▸ **INFORMATION**

━━━━━━━━━━

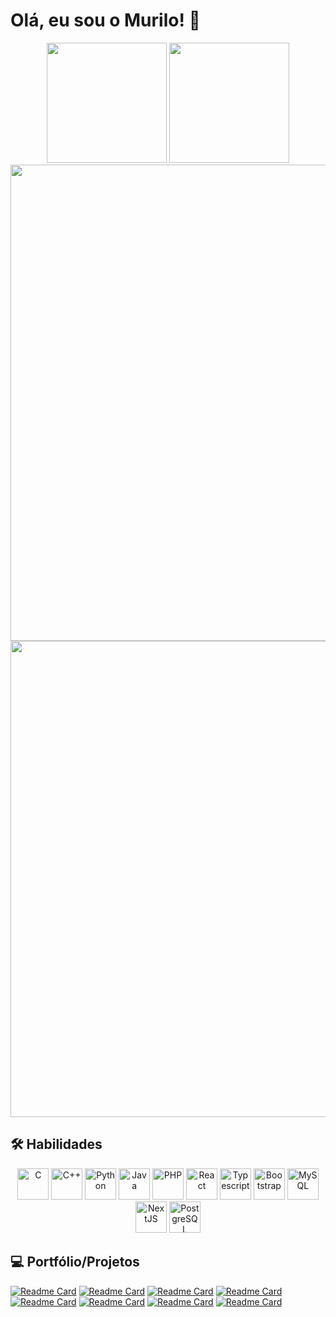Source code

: # Olá, eu sou o Murilo! 👋

<div align="center">
    <img height="192em" src="https://github-readme-stats.vercel.app/api?username=LiloMarino&theme=dark&show_icons=true&show=reviews&hide_border=true&count_private=true" />
    <img height="192em" src="https://github-readme-stats.vercel.app/api/top-langs/?username=LiloMarino&theme=dark&show_icons=true&hide_border=true&layout=compact&langs_count=6" />
    <img width="762em" src="https://github-readme-streak-stats.herokuapp.com/?user=LiloMarino&theme=dark" />
    <img width="762em" src="https://github-readme-stats.vercel.app/api/wakatime?username=LiloMarino&layout=compact&theme=dark" />
</div>

## 🛠 Habilidades

<p align="center">
    <img alt="C" height="50" width="50" src="https://cdn.jsdelivr.net/gh/devicons/devicon@latest/icons/c/c-original.svg"  />
    <img alt="C++" height="50" width="50" src="https://cdn.jsdelivr.net/gh/devicons/devicon@latest/icons/cplusplus/cplusplus-original.svg" />
    <img alt="Python" height="50" width="50" src="https://cdn.jsdelivr.net/gh/devicons/devicon/icons/python/python-original.svg" />
    <img alt="Java" height="50" width="50" src="https://cdn.jsdelivr.net/gh/devicons/devicon@latest/icons/java/java-original.svg" />
    <img alt="PHP" height="50" width="50" src="https://cdn.jsdelivr.net/gh/devicons/devicon/icons/php/php-original.svg" />
    <img alt="React" height="50" width="50" src="https://cdn.jsdelivr.net/gh/devicons/devicon@latest/icons/react/react-original.svg" />
    <img alt="Typescript" height="50" width="50" src="https://cdn.jsdelivr.net/gh/devicons/devicon@latest/icons/typescript/typescript-original.svg" />
    <img alt="Bootstrap" height="50" width="50" src="https://cdn.jsdelivr.net/gh/devicons/devicon@latest/icons/bootstrap/bootstrap-original.svg" />
    <img alt="MySQL" height="50" width="50" src="https://cdn.jsdelivr.net/gh/devicons/devicon/icons/mysql/mysql-original-wordmark.svg" />    
    <img alt="NextJS" height="50" width="50"src="https://cdn.jsdelivr.net/gh/devicons/devicon@latest/icons/nextjs/nextjs-original.svg" />
    <img alt="PostgreSQL" height="50" width="50 src="https://cdn.jsdelivr.net/gh/devicons/devicon@latest/icons/postgresql/postgresql-original.svg" />
</p>

## 💻 Portfólio/Projetos

[![Readme Card](https://github-readme-stats.vercel.app/api/pin/?username=LiloMarino&repo=SimuladorFinanceiro)](https://github.com/LiloMarino/SimuladorFinanceiro)
[![Readme Card](https://github-readme-stats.vercel.app/api/pin/?username=LiloMarino&repo=Quiz-RPG)](https://github.com/LiloMarino/Quiz-RPG)
[![Readme Card](https://github-readme-stats.vercel.app/api/pin/?username=LiloMarino&repo=todo-list)](https://github.com/LiloMarino/todo-list)
[![Readme Card](https://github-readme-stats.vercel.app/api/pin/?username=LiloMarino&repo=ControleFinanceiro)](https://github.com/LiloMarino/ControleFinanceiro)
[![Readme Card](https://github-readme-stats.vercel.app/api/pin/?username=LiloMarino&repo=Learning-Cheat-Sheets)](https://github.com/LiloMarino/Learning-Cheat-Sheets)
[![Readme Card](https://github-readme-stats.vercel.app/api/pin/?username=LiloMarino&repo=Leitura-de-Carteirinha)](https://github.com/LiloMarino/Leitura-de-Carteirinha)
[![Readme Card](https://github-readme-stats.vercel.app/api/pin/?username=LiloMarino&repo=Fazenda-ED)](https://github.com/LiloMarino/Fazenda-ED)
[![Readme Card](https://github-readme-stats.vercel.app/api/pin/?username=sb-uel&repo=ProjetoFliperama)](https://github.com/sb-uel/ProjetoFliperama)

━━━━━━━━━━

▸ **WHAT YOU WILL DO**
Restate it all word for word: every record, no pictures.

▸ **YOUR RESPONSE**
Source code

: # Olá, eu sou o Murilo! 👋

<div align="center">
    <img height="192em" src="https://github-readme-stats.vercel.app/api?username=LiloMarino&theme=dark&show_icons=true&show=reviews&hide_border=true&count_private=true" />
    <img height="192em" src="https://github-readme-stats.vercel.app/api/top-langs/?username=LiloMarino&theme=dark&show_icons=true&hide_border=true&layout=compact&langs_count=6" />
    <img width="762em" src="https://github-readme-streak-stats.herokuapp.com/?user=LiloMarino&theme=dark" />
    <img width="762em" src="https://github-readme-stats.vercel.app/api/wakatime?username=LiloMarino&layout=compact&theme=dark" />
</div>

## 🛠 Habilidades

<p align="center">
    <img alt="C" height="50" width="50" src="https://cdn.jsdelivr.net/gh/devicons/devicon@latest/icons/c/c-original.svg"  />
    <img alt="C++" height="50" width="50" src="https://cdn.jsdelivr.net/gh/devicons/devicon@latest/icons/cplusplus/cplusplus-original.svg" />
    <img alt="Python" height="50" width="50" src="https://cdn.jsdelivr.net/gh/devicons/devicon/icons/python/python-original.svg" />
    <img alt="Java" height="50" width="50" src="https://cdn.jsdelivr.net/gh/devicons/devicon@latest/icons/java/java-original.svg" />
    <img alt="PHP" height="50" width="50" src="https://cdn.jsdelivr.net/gh/devicons/devicon/icons/php/php-original.svg" />
    <img alt="React" height="50" width="50" src="https://cdn.jsdelivr.net/gh/devicons/devicon@latest/icons/react/react-original.svg" />
    <img alt="Typescript" height="50" width="50" src="https://cdn.jsdelivr.net/gh/devicons/devicon@latest/icons/typescript/typescript-original.svg" />
    <img alt="Bootstrap" height="50" width="50" src="https://cdn.jsdelivr.net/gh/devicons/devicon@latest/icons/bootstrap/bootstrap-original.svg" />
    <img alt="MySQL" height="50" width="50" src="https://cdn.jsdelivr.net/gh/devicons/devicon/icons/mysql/mysql-original-wordmark.svg" />    
    <img alt="NextJS" height="50" width="50"src="https://cdn.jsdelivr.net/gh/devicons/devicon@latest/icons/nextjs/nextjs-original.svg" />
    <img alt="PostgreSQL" height="50" width="50 src="https://cdn.jsdelivr.net/gh/devicons/devicon@latest/icons/postgresql/postgresql-original.svg" />
</p>

## 💻 Portfólio/Projetos

[![Readme Card](https://github-readme-stats.vercel.app/api/pin/?username=LiloMarino&repo=SimuladorFinanceiro)](https://github.com/LiloMarino/SimuladorFinanceiro)
[![Readme Card](https://github-readme-stats.vercel.app/api/pin/?username=LiloMarino&repo=Quiz-RPG)](https://github.com/LiloMarino/Quiz-RPG)
[![Readme Card](https://github-readme-stats.vercel.app/api/pin/?username=LiloMarino&repo=todo-list)](https://github.com/LiloMarino/todo-list)
[![Readme Card](https://github-readme-stats.vercel.app/api/pin/?username=LiloMarino&repo=ControleFinanceiro)](https://github.com/LiloMarino/ControleFinanceiro)
[![Readme Card](https://github-readme-stats.vercel.app/api/pin/?username=LiloMarino&repo=Learning-Cheat-Sheets)](https://github.com/LiloMarino/Learning-Cheat-Sheets)
[![Readme Card](https://github-readme-stats.vercel.app/api/pin/?username=LiloMarino&repo=Leitura-de-Carteirinha)](https://github.com/LiloMarino/Leitura-de-Carteirinha)
[![Readme Card](https://github-readme-stats.vercel.app/api/pin/?username=LiloMarino&repo=Fazenda-ED)](https://github.com/LiloMarino/Fazenda-ED)
[![Readme Card](https://github-readme-stats.vercel.app/api/pin/?username=sb-uel&repo=ProjetoFliperama)](https://github.com/sb-uel/ProjetoFliperama)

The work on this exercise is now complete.